If a more detailed presentation of the relationship between two interval or ratio variables is desired, the scatterplot is the appropriate means. Because some relationships are more critical to the central hypothesis than others, especially if they are unexpectedly high or low, they should be shown in scatterplots.
The three basic methods of presenting relationships given above are not limited to only the scale types that were presented. In some cases it may be useful to break down interval or ratio variables by levels of another interval or ratio variable. It is possible to treat interval or ratio data as nominal, but not vice-versa. In other words, scale types are only a general guideline to type of preferred analysis. Type of presentation of results depends largely on the type and amount of information the writer wishes to convey to the reader.
DISCUSSION
The purpose of the discussion section is to summarize, discuss, and conclude the paper. The discussion section allows the researcher to present ideas, impressions, and possible artifacts related to the research project. The writer is not limited to facts, as in the results section, but is allowed to discuss the implications of the research.
The first paragraph of the discussion section usually summarizes the important results without recourse to numbers, figures, or tables. The content of the rest of this section is generally variable, but the following presents some possible areas which might be discussed.
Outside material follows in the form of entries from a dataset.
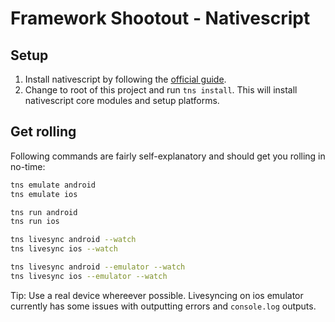 # Framework Shootout - Nativescript

## Setup
1. Install nativescript by following the [official guide](http://docs.nativescript.org/start/ns-setup-os-x).
2. Change to root of this project and run `tns install`. This will install nativescript core modules and setup platforms.

## Get rolling
Following commands are fairly self-explanatory and should get you rolling in no-time:

```bash
tns emulate android
tns emulate ios

tns run android
tns run ios

tns livesync android --watch
tns livesync ios --watch

tns livesync android --emulator --watch
tns livesync ios --emulator --watch
```

Tip: Use a real device whereever possible. Livesyncing on ios emulator currently has some issues with outputting errors and `console.log` outputs.
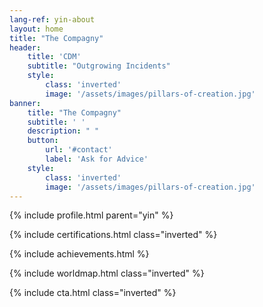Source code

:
 ```yaml
---
lang-ref: yin-about
layout: home
title: "The Compagny"
header:
    title: 'CDM'
    subtitle: "Outgrowing Incidents"
    style:
        class: 'inverted'
        image: '/assets/images/pillars-of-creation.jpg'
banner:
    title: "The Compagny"
    subtitle: ' '
    description: " "
    button:
        url: '#contact'
        label: 'Ask for Advice'
    style:
        class: 'inverted'
        image: '/assets/images/pillars-of-creation.jpg'
---
```


{% include profile.html parent="yin" %}

{% include certifications.html class="inverted" %}

{% include achievements.html %}

{% include worldmap.html class="inverted" %}

{% include cta.html class="inverted" %}
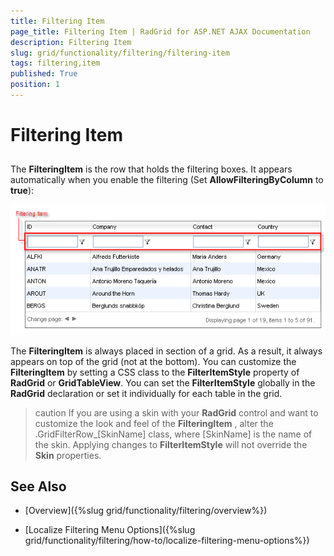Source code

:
 ```yaml
---
title: Filtering Item
page_title: Filtering Item | RadGrid for ASP.NET AJAX Documentation
description: Filtering Item
slug: grid/functionality/filtering/filtering-item
tags: filtering,item
published: True
position: 1
---
```


# Filtering Item



## 

The **FilteringItem** is the row that holds the filtering boxes. It appears automatically when you enable the filtering (Set **AllowFilteringByColumn** to **true**):

![GridFilteringItem](images/grd_FilteringItem.png)

The **FilteringItem** is always placed in <THEAD> section of a grid. As a result, it always appears on top of the grid (not at the bottom). You can customize the **FilteringItem** by setting a CSS class to the **FilterItemStyle** property of **RadGrid** or **GridTableView**. You can set the **FilterItemStyle** globally in the **RadGrid** declaration or set it individually for each table in the grid.

>caution If you are using a skin with your **RadGrid** control and want to customize the look and feel of the **FilteringItem** , alter the .GridFilterRow_[SkinName] class, where [SkinName] is the name of the skin. Applying changes to **FilterItemStyle** will not override the **Skin** properties.
>


## See Also

 * [Overview]({%slug grid/functionality/filtering/overview%})

 * [Localize Filtering Menu Options]({%slug grid/functionality/filtering/how-to/localize-filtering-menu-options%})
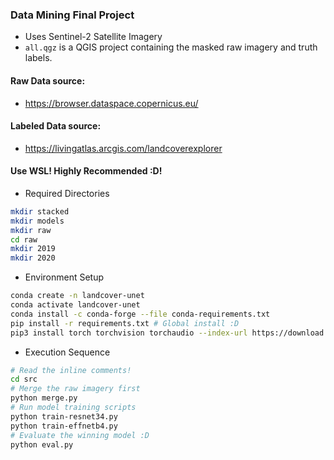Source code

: ### Data Mining Final Project

- Uses Sentinel-2 Satellite Imagery
- `all.qgz` is a QGIS project containing the masked raw imagery and truth labels.

#### Raw Data source:

- https://browser.dataspace.copernicus.eu/

#### Labeled Data source:

- https://livingatlas.arcgis.com/landcoverexplorer

#### Use WSL! Highly Recommended :D!

- Required Directories
```bash
mkdir stacked
mkdir models
mkdir raw
cd raw
mkdir 2019
mkdir 2020
```

- Environment Setup
```bash
conda create -n landcover-unet
conda activate landcover-unet
conda install -c conda-forge --file conda-requirements.txt
pip install -r requirements.txt # Global install :D
pip3 install torch torchvision torchaudio --index-url https://download.pytorch.org/whl/cu128 # Install CUDA pytorch for faster training! (If you have NVIDIA GPU)
```

- Execution Sequence
```bash
# Read the inline comments!
cd src
# Merge the raw imagery first
python merge.py
# Run model training scripts
python train-resnet34.py
python train-effnetb4.py
# Evaluate the winning model :D
python eval.py
```

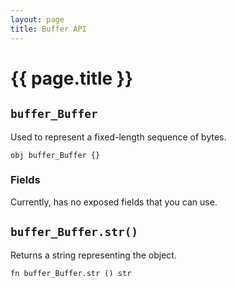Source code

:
 ```yaml
---
layout: page
title: Buffer API
---
```


# {{ page.title }}

## `buffer_Buffer`
Used to represent a fixed-length sequence of bytes.

```the
obj buffer_Buffer {}
```

### Fields
Currently, has no exposed fields that you can use.

## `buffer_Buffer.str()`
Returns a string representing the object.

```the
fn buffer_Buffer.str () str
```
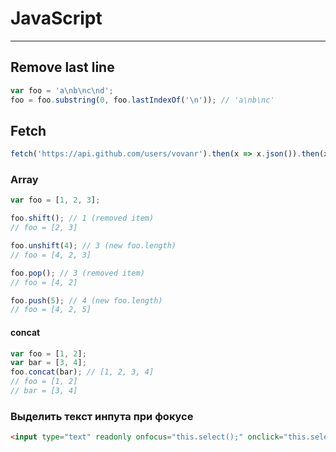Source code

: # JavaScript

----

## Remove last line
```javascript
var foo = 'a\nb\nc\nd';
foo = foo.substring(0, foo.lastIndexOf('\n')); // 'a\nb\nc'
```


## Fetch
```javascript
fetch('https://api.github.com/users/vovanr').then(x => x.json()).then(x => {console.log(x)})
```


### Array

```javascript
var foo = [1, 2, 3];

foo.shift(); // 1 (removed item)
// foo = [2, 3]

foo.unshift(4); // 3 (new foo.length)
// foo = [4, 2, 3]

foo.pop(); // 3 (removed item)
// foo = [4, 2]

foo.push(5); // 4 (new foo.length)
// foo = [4, 2, 5]
```

#### concat
```javascript
var foo = [1, 2];
var bar = [3, 4];
foo.concat(bar); // [1, 2, 3, 4]
// foo = [1, 2]
// bar = [3, 4]
```


### Выделить текст инпута при фокусе
```html
<input type="text" readonly onfocus="this.select();" onclick="this.select();" value="Hello World!">
```
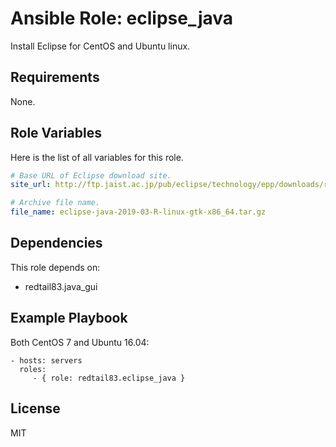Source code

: Ansible Role: eclipse_java
=========

Install Eclipse for CentOS and Ubuntu linux.

Requirements
------------

None.

Role Variables
--------------

Here is the list of all variables for this role.
```yml
# Base URL of Eclipse download site.
site_url: http://ftp.jaist.ac.jp/pub/eclipse/technology/epp/downloads/release/2019-03/R/

# Archive file name.
file_name: eclipse-java-2019-03-R-linux-gtk-x86_64.tar.gz
```

Dependencies
------------

This role depends on:

* redtail83.java_gui

Example Playbook
----------------

Both CentOS 7 and Ubuntu 16.04:

    - hosts: servers
      roles:
         - { role: redtail83.eclipse_java }

License
-------

MIT
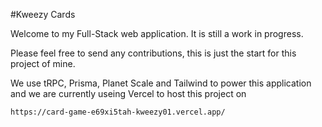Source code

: #Kweezy Cards

Welcome to my Full-Stack web application. It is still a work in progress.

Please feel free to send any contributions, this is just the start for this
project of mine.

We use tRPC, Prisma, Planet Scale and Tailwind to power this application
and we are currently useing Vercel to host this project on 

```
https://card-game-e69xi5tah-kweezy01.vercel.app/
```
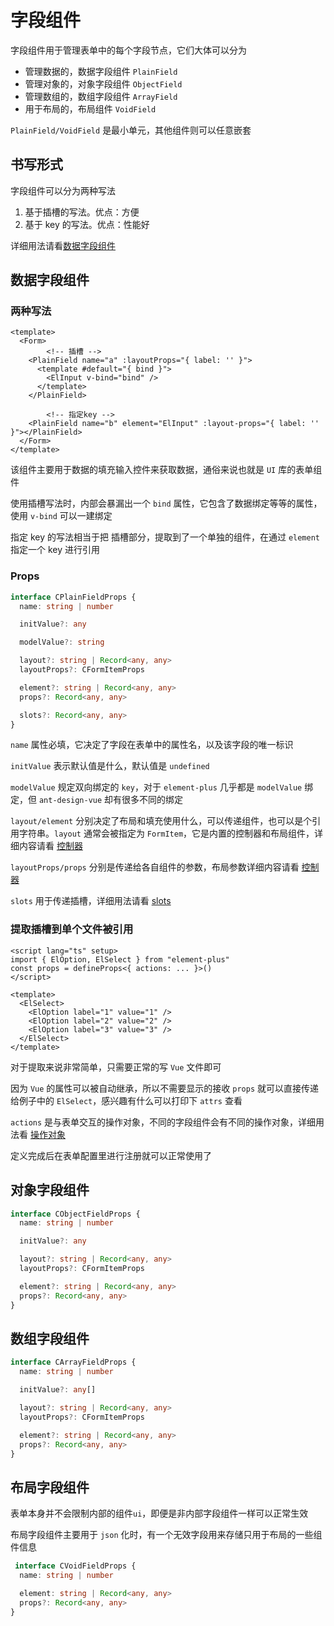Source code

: # 字段组件

字段组件用于管理表单中的每个字段节点，它们大体可以分为

- 管理数据的，数据字段组件 `PlainField`
- 管理对象的，对象字段组件 `ObjectField`
- 管理数组的，数组字段组件 `ArrayField`
- 用于布局的，布局组件 `VoidField`

`PlainField/VoidField` 是最小单元，其他组件则可以任意嵌套



## 书写形式

字段组件可以分为两种写法

1. 基于插槽的写法。优点：方便
2. 基于 key 的写法。优点：性能好

详细用法请看[数据字段组件](#数据字段组件)



## 数据字段组件

### 两种写法

```vue
<template>
  <Form>
		<!-- 插槽 -->
    <PlainField name="a" :layoutProps="{ label: '' }">
      <template #default="{ bind }">
        <ElInput v-bind="bind" />
      </template>
    </PlainField>

		<!-- 指定key -->
    <PlainField name="b" element="ElInput" :layout-props="{ label: '' }"></PlainField>
  </Form>
</template>
```

该组件主要用于数据的填充输入控件来获取数据，通俗来说也就是 `UI` 库的表单组件

使用插槽写法时，内部会暴漏出一个 `bind` 属性，它包含了数据绑定等等的属性，使用 `v-bind` 可以一建绑定

指定 key 的写法相当于把 插槽部分，提取到了一个单独的组件，在通过 `element` 指定一个 key 进行引用

### Props

```ts
interface CPlainFieldProps {
  name: string | number

  initValue?: any

  modelValue?: string

  layout?: string | Record<any, any>
  layoutProps?: CFormItemProps

  element?: string | Record<any, any>
  props?: Record<any, any>

  slots?: Record<any, any>
}
```

`name` 属性必填，它决定了字段在表单中的属性名，以及该字段的唯一标识

`initValue` 表示默认值是什么，默认值是 `undefined`

`modelValue` 规定双向绑定的 `key`，对于 `element-plus` 几乎都是 `modelValue` 绑定，但 `ant-design-vue` 却有很多不同的绑定

`layout/element` 分别决定了布局和填充使用什么，可以传递组件，也可以是个引用字符串。`layout` 通常会被指定为 `FormItem`，它是内置的控制器和布局组件，详细内容请看 [控制器](./layout.md)

`layoutProps/props` 分别是传递给各自组件的参数，布局参数详细内容请看 [控制器](./layout.md)

`slots` 用于传递插槽，详细用法请看 [slots](./slots.md)

### 提取插槽到单个文件被引用

```vue
<script lang="ts" setup>
import { ElOption, ElSelect } from "element-plus"
const props = defineProps<{ actions: ... }>()
</script>

<template>
  <ElSelect>
    <ElOption label="1" value="1" />
    <ElOption label="2" value="2" />
    <ElOption label="3" value="3" />
  </ElSelect>
</template>
```

对于提取来说非常简单，只需要正常的写 `Vue` 文件即可

因为 `Vue` 的属性可以被自动继承，所以不需要显示的接收 `props` 就可以直接传递给例子中的 `ElSelect`，感兴趣有什么可以打印下 `attrs`  查看

`actions` 是与表单交互的操作对象，不同的字段组件会有不同的操作对象，详细用法看 [操作对象](./action.md)

定义完成后在表单配置里进行注册就可以正常使用了





## 对象字段组件

```ts
interface CObjectFieldProps {
  name: string | number

  initValue?: any

  layout?: string | Record<any, any>
  layoutProps?: CFormItemProps

  element?: string | Record<any, any>
  props?: Record<any, any>
}
```







## 数组字段组件

```ts
interface CArrayFieldProps {
  name: string | number

  initValue?: any[]

  layout?: string | Record<any, any>
  layoutProps?: CFormItemProps

  element?: string | Record<any, any>
  props?: Record<any, any>
}
```







## 布局字段组件

表单本身并不会限制内部的组件`ui`，即便是非内部字段组件一样可以正常生效

布局字段组件主要用于 `json` 化时，有一个无效字段用来存储只用于布局的一些组件信息

```ts
 interface CVoidFieldProps {
  name: string | number

  element: string | Record<any, any>
  props?: Record<any, any>
}
```

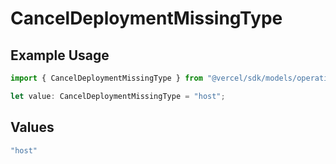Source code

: # CancelDeploymentMissingType

## Example Usage

```typescript
import { CancelDeploymentMissingType } from "@vercel/sdk/models/operations/canceldeployment.js";

let value: CancelDeploymentMissingType = "host";
```

## Values

```typescript
"host"
```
One such area is whether or not the hypotheses and predictions made in the introduction were upheld. Now that more information is known about the area, what conclusions have you reached? How have your ideas and opinions been changed in light of the evidence? The readers will have probably drawn their own conclusions, but will be interested to see if your conclusions agree with their own. This part of the project should not be taken lightly because the end goal of statistical usage is to make rational conclusions and decisions. The conclusions of a good scientist are based on the evidence collected and the inductive power of the statistical method.
A second area which is sometimes included in the discussion section is an acknowledgement of factors which might have effected the study. These factors include such things as sampling method, measurement instruments, and procedure. If any of these factors were changed, how do you think they would have affected the results? If you had to do the study over again, how would you do it differently?
A third area is that of implications. Some useful questions in this area are: What implications exist for further research? What kind of changes in policy decisions of either your own life or that of society would you make on the basis of your results? A strong concluding statement will let the reader know both where you stand and that the paper is finished.
Knowing about statistics is different than applying them to a real world situation. Following the successive stages to the completion of the project, even if little worthwhile information is obtained, may deepen the appreciation of the statistical tools available for knowing about the world.